Sunday 24 March 2019

How To Plan Your Divorce Financing

By Joseph Baker


Separation in marriage can be one of the most trying times in life. The process of marriage annulment calls for financial resources from the couple initiating the process. However, in many of the western nations, lawyers are not allowed to represent clients by getting a portion of the settlement secured in the case. It is for this reason that divorce financing should be top of your priorities.

When people are talking about marriage annulment and finances, they are typically discussing dividing the property, child support, and alimony. Nonetheless, there is another issue touching on finances that mostly gets overlooked. It is important to figure out how to meet expenses for the attorney, plus filing costs relating to your case. This is particularly when barely making ends meet. Sometimes most of the assets are tied to the annulment process.

Not all divorces are expensive. Some of the super cheap marriage annulments may not even require a lawyer. In most cases, they will cost hundreds of dollars. But when you are looking at a marriage separation with costs running into tens of thousands of dollars, it becomes an expensive process, calling for proper planning of finances. You do not apply for funding to super cheap divorces.

Uncontested divorces are often cheaper because they do not get to trial. When you and your spouse come to some kind of understanding, the process is going to be less costly. However, when either of you is contesting, the case has the potential of dragging on. This adds to the costs you will pay the attorney, which can sometimes get to several thousands of dollars. Harmonizing belligerent issues saves the situation.

In some cases, however, it becomes difficult for the two partners to agree on contentious matters. In such a case, the process will have to get to trial so that each partner gets a lawyer to represent them. This is where you need to figure out the next move to finance the marriage annulment. A good rule of thumb involves blending traditional and non-traditional methods.

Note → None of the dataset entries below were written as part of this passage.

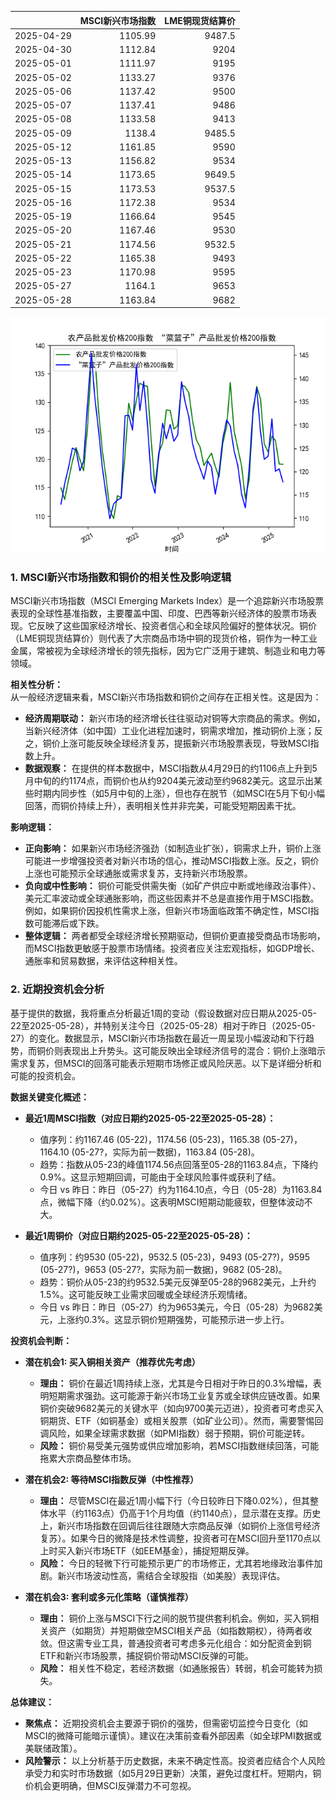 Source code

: |            |   MSCI新兴市场指数 |   LME铜现货结算价 |
|:-----------|-------------------:|------------------:|
| 2025-04-29 |            1105.99 |            9487.5 |
| 2025-04-30 |            1112.84 |            9204   |
| 2025-05-01 |            1111.97 |            9195   |
| 2025-05-02 |            1133.27 |            9376   |
| 2025-05-06 |            1137.42 |            9500   |
| 2025-05-07 |            1137.41 |            9486   |
| 2025-05-08 |            1133.58 |            9413   |
| 2025-05-09 |            1138.4  |            9485.5 |
| 2025-05-12 |            1161.85 |            9590   |
| 2025-05-13 |            1156.82 |            9534   |
| 2025-05-14 |            1173.65 |            9649.5 |
| 2025-05-15 |            1173.53 |            9537.5 |
| 2025-05-16 |            1172.38 |            9534   |
| 2025-05-19 |            1166.64 |            9545   |
| 2025-05-20 |            1167.46 |            9530   |
| 2025-05-21 |            1174.56 |            9532.5 |
| 2025-05-22 |            1165.38 |            9493   |
| 2025-05-23 |            1170.98 |            9595   |
| 2025-05-27 |            1164.1  |            9653   |
| 2025-05-28 |            1163.84 |            9682   |

![图](MSCI_copper.png)

### 1. MSCI新兴市场指数和铜价的相关性及影响逻辑

MSCI新兴市场指数（MSCI Emerging Markets Index）是一个追踪新兴市场股票表现的全球性基准指数，主要覆盖中国、印度、巴西等新兴经济体的股票市场表现。它反映了这些国家经济增长、投资者信心和全球风险偏好的整体状况。铜价（LME铜现货结算价）则代表了大宗商品市场中铜的现货价格，铜作为一种工业金属，常被视为全球经济增长的领先指标，因为它广泛用于建筑、制造业和电力等领域。

**相关性分析：**  
从一般经济逻辑来看，MSCI新兴市场指数和铜价之间存在正相关性。这是因为：  
- **经济周期联动：** 新兴市场的经济增长往往驱动对铜等大宗商品的需求。例如，当新兴经济体（如中国）工业化进程加速时，铜需求增加，推动铜价上涨；反之，铜价上涨可能反映全球经济复苏，提振新兴市场股票表现，导致MSCI指数上升。  
- **数据观察：** 在提供的样本数据中，MSCI指数从4月29日的约1106点上升到5月中旬的约1174点，而铜价也从约9204美元波动至约9682美元。这显示出某些时期内同步性（如5月中旬的上涨），但也存在脱节（如MSCI在5月下旬小幅回落，而铜价持续上升），表明相关性并非完美，可能受短期因素干扰。  

**影响逻辑：**  
- **正向影响：** 如果新兴市场经济强劲（如制造业扩张），铜需求上升，铜价上涨可能进一步增强投资者对新兴市场的信心，推动MSCI指数上涨。反之，铜价上涨也可能预示全球通胀或需求复苏，支持新兴市场股票。  
- **负向或中性影响：** 铜价可能受供需失衡（如矿产供应中断或地缘政治事件）、美元汇率波动或全球通胀影响，而这些因素并不总是直接作用于MSCI指数。例如，如果铜价因投机性需求上涨，但新兴市场面临政策不确定性，MSCI指数可能滞后或下跌。  
- **整体逻辑：** 两者都受全球经济增长预期驱动，但铜价更直接受商品市场影响，而MSCI指数更敏感于股票市场情绪。投资者应关注宏观指标，如GDP增长、通胀率和贸易数据，来评估这种相关性。

### 2. 近期投资机会分析

基于提供的数据，我将重点分析最近1周的变动（假设数据对应日期从2025-05-22至2025-05-28），并特别关注今日（2025-05-28）相对于昨日（2025-05-27）的变化。数据显示，MSCI新兴市场指数在最近一周呈现小幅波动和下行趋势，而铜价则表现出上升势头。这可能反映出全球经济信号的混合：铜价上涨暗示需求复苏，但MSCI的回落可能表示短期市场修正或风险厌恶。以下是详细分析和可能的投资机会。

**数据关键变化概述：**  
- **最近1周MSCI指数（对应日期约2025-05-22至2025-05-28）：**  
  - 值序列：约1167.46 (05-22)，1174.56 (05-23)，1165.38 (05-27)，1164.10 (05-27?，实际为前一数据)，1163.84 (05-28)。  
  - 趋势：指数从05-23的峰值1174.56点回落至05-28的1163.84点，下降约0.9%。这显示短期回调，可能由于全球风险事件或获利了结。  
  - 今日 vs 昨日：昨日（05-27）约为1164.10点，今日（05-28）为1163.84点，微幅下降（约0.02%）。这表明MSCI短期动能疲软，但整体波动不大。  

- **最近1周铜价（对应日期约2025-05-22至2025-05-28）：**  
  - 值序列：约9530 (05-22)，9532.5 (05-23)，9493 (05-27?)，9595 (05-27?)，9653 (05-27?，实际为前一数据)，9682 (05-28)。  
  - 趋势：铜价从05-23的约9532.5美元反弹至05-28的9682美元，上升约1.5%。这可能反映工业需求回暖或全球经济乐观情绪。  
  - 今日 vs 昨日：昨日（05-27）约为9653美元，今日（05-28）为9682美元，上涨约0.3%。这显示铜价短期强势，可能预示进一步上行。  

**投资机会判断：**  
- **潜在机会1: 买入铜相关资产（推荐优先考虑）**  
  - **理由：** 铜价在最近1周持续上涨，尤其是今日相对于昨日的0.3%增幅，表明短期需求强劲。这可能源于新兴市场工业复苏或全球供应链改善。如果铜价突破9682美元的关键水平（如向9700美元迈进），投资者可考虑买入铜期货、ETF（如铜基金）或相关股票（如矿业公司）。然而，需要警惕回调风险，如果全球需求数据（如PMI指数）弱于预期，铜价可能逆转。  
  - **风险：** 铜价易受美元强势或供应增加影响，若MSCI指数继续回落，可能拖累大宗商品整体市场。  

- **潜在机会2: 等待MSCI指数反弹（中性推荐）**  
  - **理由：** 尽管MSCI在最近1周小幅下行（今日较昨日下降0.02%），但其整体水平（约1163点）仍高于1个月均值（约1140点），显示潜在支撑。历史上，新兴市场指数在回调后往往跟随大宗商品反弹（如铜价上涨信号经济复苏）。如果今日的微降是技术性调整，投资者可在MSCI回升至1170点以上时买入新兴市场ETF（如EEM基金），捕捉短期反弹。  
  - **风险：** 今日的轻微下行可能预示更广的市场修正，尤其若地缘政治事件加剧。新兴市场波动性高，需结合全球股指（如美股）表现评估。  

- **潜在机会3: 套利或多元化策略（谨慎推荐）**  
  - **理由：** 铜价上涨与MSCI下行之间的脱节提供套利机会。例如，买入铜相关资产（如期货）并短期做空MSCI相关产品（如指数期权），待两者收敛。但这需专业工具，普通投资者可考虑多元化组合：如分配资金到铜ETF和新兴市场股票，捕捉铜价带动MSCI反弹的可能。  
  - **风险：** 相关性不稳定，若经济数据（如通胀报告）转弱，机会可能转为损失。  

**总体建议：**  
- **聚焦点：** 近期投资机会主要源于铜价的强势，但需密切监控今日变化（如MSCI的微降可能暗示谨慎）。建议在决策前查看外部因素（如全球PMI数据或美联储政策）。  
- **风险警示：** 以上分析基于历史数据，未来不确定性高。投资者应结合个人风险承受力和实时市场数据（如5月29日更新）决策，避免过度杠杆。短期内，铜价机会更明确，但MSCI反弹潜力不可忽视。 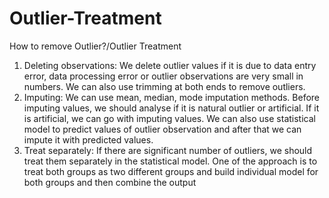 # Outlier-Treatment
How to remove Outlier?/Outlier Treatment 

1.	Deleting observations: We delete outlier values if it is due to data entry error, data processing error or outlier observations are very small in numbers. We can also use trimming at both ends to remove outliers.
2.	Imputing: We can use mean, median, mode imputation methods. Before imputing values, we should analyse if it is natural outlier or artificial. If it is artificial, we can go with imputing values. We can also use statistical model to predict values of outlier observation and after that we can impute it with predicted values.
3.	Treat separately: If there are significant number of outliers, we should treat them separately in the statistical model. One of the approach is to treat both groups as two different groups and build individual model for both groups and then combine the output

For the most part, traditional divorce funding is done using cash. In that case, you will have to figure out whether there is a regular savings account where you will access the cash with ease and pay the lawyer or any other costs in the case. Even for those with adequate cash in their checking accounts, by this time they are temporarily restrained from accessing joint assets.

Credit cards are becoming more acceptable as a mode of payment in different industries. Recently, many lawyers are becoming flexible to include credit card payments. This is, however, not the most reliable option for couples. In the first place, it is undeniable that credit cards always have higher interest rates. Furthermore, financial advisers recommend clearing credit debts before filing for marriage annulment.

You can also use money from retirement accounts to pay for the marriage annulment. Financial experts are also against this choice since withdrawing the cash attracts regular taxes from relevant authorities. This is beside losing that money upon reaching retirement age.